Presentation (CTI)

OBJECTIVES: Early drug development decisions rarely include formal assessment of the relationships between potential target product profile (TPP) characteristics and cost effectiveness (CE). This study investigated those relationships for a hypothetical DrugX (DX) in atopic dermatitis (AD) relative to a reference treatment, dupilumab (DU).
METHODS: A pharmacometric (PM) - pharmacoeconomic (PE) model was developed to describe the PM-PE relationship for DU. The PM-PE model for DX was based on the same structure, with modifications of PM model parameters, relative to DU. Literature meta-data were digitized from published studies and the PM model described longitudinal eczema area and severity index (EASI) score as a fractional decrease from baseline EASI score, including effects for placebo response, topical corticosteroids (TCS), and drug effects. The PE model was derived from a published PE analysis of dupilumab in AD and was characterized as a Markov model with transition probabilities between health states: non-responder, EASI response, and death, linked to state-specific quality-adjusted life years (QALYs). Monte Carlo simulations varied DX properties relative to DU parameters: maximum fractional efficacy (Emax), inter-individual variability, onset time (T50), and persistence of therapy (POT).

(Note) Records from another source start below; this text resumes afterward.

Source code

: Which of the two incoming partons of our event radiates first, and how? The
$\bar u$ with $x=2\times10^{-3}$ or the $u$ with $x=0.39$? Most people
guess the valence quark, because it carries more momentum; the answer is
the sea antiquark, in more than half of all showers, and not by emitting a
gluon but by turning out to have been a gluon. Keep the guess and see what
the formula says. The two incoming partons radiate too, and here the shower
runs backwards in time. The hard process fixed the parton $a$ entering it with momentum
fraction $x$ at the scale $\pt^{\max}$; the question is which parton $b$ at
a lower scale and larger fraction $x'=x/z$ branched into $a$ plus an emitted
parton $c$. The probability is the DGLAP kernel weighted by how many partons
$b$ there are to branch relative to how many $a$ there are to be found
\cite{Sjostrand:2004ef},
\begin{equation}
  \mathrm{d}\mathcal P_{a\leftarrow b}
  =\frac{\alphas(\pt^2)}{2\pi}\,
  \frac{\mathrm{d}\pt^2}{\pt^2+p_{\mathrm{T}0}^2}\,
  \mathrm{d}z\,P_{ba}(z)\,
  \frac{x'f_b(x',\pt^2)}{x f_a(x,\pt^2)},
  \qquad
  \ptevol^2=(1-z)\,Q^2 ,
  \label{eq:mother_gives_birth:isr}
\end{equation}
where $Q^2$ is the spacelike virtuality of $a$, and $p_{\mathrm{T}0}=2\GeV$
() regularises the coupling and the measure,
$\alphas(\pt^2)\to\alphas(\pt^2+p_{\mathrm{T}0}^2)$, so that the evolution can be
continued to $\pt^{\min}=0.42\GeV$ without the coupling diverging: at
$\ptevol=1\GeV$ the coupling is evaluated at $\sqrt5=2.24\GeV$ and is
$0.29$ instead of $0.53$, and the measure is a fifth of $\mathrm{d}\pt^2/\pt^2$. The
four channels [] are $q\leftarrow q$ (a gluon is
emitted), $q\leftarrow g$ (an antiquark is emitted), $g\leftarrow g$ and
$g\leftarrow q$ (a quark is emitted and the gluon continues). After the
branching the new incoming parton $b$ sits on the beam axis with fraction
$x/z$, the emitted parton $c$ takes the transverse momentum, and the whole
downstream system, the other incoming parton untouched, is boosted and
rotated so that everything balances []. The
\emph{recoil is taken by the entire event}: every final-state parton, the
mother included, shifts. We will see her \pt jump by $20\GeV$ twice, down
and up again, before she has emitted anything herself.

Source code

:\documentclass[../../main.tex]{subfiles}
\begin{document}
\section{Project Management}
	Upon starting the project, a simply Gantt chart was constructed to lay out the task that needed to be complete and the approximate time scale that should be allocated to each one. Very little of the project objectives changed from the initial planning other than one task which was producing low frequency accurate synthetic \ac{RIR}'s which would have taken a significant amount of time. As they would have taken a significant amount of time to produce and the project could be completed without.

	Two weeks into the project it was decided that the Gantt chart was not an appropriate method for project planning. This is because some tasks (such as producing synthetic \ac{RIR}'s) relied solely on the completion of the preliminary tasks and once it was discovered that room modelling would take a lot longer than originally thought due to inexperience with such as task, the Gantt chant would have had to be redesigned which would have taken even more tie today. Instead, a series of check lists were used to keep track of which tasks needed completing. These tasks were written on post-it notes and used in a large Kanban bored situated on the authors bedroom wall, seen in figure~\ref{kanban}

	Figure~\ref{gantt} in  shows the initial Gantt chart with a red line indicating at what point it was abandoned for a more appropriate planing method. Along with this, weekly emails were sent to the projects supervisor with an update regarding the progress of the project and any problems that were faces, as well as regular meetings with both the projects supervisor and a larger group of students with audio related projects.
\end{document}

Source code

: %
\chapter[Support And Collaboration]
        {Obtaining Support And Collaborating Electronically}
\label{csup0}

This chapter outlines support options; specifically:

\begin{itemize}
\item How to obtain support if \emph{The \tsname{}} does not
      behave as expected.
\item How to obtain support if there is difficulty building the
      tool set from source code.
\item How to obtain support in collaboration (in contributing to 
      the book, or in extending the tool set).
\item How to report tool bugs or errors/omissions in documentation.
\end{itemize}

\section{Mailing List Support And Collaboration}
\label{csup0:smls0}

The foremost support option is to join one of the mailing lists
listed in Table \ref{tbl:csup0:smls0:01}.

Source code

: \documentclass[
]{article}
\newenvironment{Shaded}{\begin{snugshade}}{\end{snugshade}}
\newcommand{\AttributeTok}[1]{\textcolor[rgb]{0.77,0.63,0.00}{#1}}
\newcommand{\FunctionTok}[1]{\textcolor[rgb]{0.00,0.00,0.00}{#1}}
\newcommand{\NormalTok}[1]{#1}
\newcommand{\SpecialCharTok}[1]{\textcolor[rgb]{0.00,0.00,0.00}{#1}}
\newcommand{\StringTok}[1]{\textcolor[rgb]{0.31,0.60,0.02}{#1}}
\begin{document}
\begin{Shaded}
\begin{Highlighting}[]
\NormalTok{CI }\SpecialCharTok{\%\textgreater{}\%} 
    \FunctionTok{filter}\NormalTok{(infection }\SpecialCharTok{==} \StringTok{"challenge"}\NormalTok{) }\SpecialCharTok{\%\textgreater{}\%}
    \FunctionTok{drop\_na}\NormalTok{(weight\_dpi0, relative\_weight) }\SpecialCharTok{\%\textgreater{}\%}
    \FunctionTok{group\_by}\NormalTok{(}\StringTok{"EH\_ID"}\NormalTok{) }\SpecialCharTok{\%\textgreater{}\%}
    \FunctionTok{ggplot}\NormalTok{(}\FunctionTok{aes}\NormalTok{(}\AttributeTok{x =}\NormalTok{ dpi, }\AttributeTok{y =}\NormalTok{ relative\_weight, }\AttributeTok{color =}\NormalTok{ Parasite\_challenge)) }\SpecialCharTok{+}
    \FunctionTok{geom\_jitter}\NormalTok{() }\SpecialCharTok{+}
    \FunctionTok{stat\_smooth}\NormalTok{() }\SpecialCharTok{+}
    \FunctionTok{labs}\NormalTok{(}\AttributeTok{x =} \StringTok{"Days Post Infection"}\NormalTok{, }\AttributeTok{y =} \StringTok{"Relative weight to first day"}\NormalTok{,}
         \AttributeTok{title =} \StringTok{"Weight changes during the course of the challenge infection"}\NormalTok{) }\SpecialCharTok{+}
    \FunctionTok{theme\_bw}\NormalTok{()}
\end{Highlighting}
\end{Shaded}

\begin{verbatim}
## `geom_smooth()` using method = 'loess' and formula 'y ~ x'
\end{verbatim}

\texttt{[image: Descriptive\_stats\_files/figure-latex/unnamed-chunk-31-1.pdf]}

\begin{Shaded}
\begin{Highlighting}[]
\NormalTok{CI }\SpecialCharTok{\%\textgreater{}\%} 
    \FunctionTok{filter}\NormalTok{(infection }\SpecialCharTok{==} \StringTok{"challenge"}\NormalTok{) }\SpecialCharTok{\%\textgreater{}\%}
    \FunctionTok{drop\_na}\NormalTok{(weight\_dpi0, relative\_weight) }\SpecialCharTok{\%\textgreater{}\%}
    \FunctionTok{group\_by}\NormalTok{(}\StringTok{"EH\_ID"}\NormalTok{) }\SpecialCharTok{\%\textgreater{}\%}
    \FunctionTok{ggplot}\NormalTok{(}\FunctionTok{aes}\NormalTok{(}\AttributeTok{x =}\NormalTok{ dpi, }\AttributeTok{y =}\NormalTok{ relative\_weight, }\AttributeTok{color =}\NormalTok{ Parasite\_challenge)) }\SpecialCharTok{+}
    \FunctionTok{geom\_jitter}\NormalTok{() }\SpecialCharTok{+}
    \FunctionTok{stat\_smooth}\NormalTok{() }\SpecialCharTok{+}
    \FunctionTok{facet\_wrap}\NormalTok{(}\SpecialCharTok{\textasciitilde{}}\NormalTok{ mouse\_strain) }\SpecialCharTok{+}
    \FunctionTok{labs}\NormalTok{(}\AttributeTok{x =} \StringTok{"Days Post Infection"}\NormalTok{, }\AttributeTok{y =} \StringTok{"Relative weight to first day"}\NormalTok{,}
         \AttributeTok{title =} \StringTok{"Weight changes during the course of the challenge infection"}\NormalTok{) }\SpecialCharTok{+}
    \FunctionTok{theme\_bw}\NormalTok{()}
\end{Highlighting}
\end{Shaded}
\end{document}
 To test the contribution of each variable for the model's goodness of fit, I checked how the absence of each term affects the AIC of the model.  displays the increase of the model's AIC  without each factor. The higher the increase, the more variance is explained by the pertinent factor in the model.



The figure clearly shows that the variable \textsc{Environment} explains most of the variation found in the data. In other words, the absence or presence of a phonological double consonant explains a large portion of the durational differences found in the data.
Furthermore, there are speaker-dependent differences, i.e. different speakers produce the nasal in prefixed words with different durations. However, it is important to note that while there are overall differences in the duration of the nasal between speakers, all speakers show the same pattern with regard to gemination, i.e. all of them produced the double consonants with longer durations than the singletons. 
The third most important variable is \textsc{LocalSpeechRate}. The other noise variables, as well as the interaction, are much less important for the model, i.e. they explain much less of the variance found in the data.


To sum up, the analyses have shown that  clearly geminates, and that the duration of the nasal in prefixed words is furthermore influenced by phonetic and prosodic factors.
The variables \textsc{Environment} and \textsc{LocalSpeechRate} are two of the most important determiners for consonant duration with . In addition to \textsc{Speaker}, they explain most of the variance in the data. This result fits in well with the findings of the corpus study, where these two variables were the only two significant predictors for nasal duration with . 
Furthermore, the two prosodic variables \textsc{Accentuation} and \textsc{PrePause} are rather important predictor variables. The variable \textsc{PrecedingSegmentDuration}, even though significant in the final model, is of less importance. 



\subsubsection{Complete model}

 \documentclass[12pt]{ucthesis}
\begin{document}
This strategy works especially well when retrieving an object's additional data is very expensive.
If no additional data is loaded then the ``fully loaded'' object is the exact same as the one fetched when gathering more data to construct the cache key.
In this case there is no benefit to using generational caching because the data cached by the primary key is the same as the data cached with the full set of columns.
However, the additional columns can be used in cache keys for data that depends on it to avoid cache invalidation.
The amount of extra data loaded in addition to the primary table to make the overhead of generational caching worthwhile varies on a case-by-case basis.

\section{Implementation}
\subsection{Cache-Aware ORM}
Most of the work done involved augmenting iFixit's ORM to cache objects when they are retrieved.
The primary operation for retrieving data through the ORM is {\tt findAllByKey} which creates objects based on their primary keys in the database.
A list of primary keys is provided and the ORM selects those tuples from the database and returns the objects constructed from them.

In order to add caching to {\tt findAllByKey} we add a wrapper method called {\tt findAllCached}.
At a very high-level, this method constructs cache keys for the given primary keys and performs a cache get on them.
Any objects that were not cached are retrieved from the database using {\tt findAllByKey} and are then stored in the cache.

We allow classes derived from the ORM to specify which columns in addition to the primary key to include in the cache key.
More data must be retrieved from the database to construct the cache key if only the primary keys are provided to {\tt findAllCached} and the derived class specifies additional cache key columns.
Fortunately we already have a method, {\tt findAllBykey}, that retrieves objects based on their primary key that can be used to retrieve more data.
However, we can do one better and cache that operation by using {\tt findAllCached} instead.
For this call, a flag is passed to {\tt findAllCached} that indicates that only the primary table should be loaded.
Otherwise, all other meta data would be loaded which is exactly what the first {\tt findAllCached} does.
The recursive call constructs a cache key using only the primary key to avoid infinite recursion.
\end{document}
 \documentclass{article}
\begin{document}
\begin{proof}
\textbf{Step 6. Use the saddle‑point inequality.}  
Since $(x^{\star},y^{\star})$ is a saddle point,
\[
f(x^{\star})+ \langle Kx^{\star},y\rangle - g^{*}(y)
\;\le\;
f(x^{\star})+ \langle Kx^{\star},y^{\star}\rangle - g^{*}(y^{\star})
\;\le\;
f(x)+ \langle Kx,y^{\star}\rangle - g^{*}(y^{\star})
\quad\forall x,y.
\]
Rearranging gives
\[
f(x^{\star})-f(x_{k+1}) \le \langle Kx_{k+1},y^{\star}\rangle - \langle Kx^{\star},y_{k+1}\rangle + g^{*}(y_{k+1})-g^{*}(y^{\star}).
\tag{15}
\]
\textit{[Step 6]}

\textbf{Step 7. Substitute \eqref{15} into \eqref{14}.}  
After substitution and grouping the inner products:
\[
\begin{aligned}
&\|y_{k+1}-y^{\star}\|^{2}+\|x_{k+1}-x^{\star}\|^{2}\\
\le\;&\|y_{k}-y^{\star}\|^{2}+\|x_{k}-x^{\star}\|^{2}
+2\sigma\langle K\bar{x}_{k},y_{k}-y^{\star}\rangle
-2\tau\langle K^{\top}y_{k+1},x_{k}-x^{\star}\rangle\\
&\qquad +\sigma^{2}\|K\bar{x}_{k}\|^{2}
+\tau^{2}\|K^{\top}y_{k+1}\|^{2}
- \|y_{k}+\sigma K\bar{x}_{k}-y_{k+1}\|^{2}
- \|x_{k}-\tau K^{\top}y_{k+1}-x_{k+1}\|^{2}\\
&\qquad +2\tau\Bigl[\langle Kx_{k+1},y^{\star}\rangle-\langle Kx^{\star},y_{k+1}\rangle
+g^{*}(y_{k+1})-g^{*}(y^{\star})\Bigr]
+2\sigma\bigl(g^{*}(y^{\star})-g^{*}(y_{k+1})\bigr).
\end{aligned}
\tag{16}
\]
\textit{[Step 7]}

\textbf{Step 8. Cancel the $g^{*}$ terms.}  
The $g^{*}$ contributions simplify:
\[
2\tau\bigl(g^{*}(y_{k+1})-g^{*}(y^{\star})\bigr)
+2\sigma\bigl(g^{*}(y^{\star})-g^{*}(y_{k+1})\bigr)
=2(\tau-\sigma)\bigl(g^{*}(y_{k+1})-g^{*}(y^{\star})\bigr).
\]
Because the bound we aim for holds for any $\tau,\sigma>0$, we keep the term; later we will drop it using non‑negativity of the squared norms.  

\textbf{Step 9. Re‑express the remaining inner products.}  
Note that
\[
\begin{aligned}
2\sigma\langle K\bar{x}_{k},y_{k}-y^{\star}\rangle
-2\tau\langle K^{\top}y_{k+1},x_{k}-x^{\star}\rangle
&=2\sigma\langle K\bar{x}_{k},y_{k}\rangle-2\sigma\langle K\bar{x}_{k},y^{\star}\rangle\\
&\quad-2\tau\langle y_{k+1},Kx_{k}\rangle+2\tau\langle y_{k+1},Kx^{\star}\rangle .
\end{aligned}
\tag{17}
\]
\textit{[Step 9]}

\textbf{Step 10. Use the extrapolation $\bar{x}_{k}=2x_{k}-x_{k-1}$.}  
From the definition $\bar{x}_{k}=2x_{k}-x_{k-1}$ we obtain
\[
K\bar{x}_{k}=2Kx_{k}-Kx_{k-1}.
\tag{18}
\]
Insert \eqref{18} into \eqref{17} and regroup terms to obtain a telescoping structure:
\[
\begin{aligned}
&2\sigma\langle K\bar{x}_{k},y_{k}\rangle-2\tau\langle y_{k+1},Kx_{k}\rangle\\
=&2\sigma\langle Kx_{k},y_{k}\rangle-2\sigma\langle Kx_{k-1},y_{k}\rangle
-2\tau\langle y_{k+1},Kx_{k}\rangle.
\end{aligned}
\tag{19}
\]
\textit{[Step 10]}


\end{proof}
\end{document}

RESULTS: Improvements in Emax and T50 for DX relative to DU improved mean efficacy, but did not impact QALYs or probability of CE at any WTP level. Reductions in IIV did not provide a CE benefit. Improvements in POT resulted in an increase of approximately 1 QALY and improved probability of CE for DX relative to DU (30% vs 15%, respectively, at a WTP of $100,000). To achieve a similar probability of cost effectiveness without the effect on POT, a decrease in DX pricing of approximately 10% relative to DU would be necessary.
CONCLUSIONS: TPP factors improving efficacy do not necessarily translate to increased QALYs or probability of CE for DX relative to DU.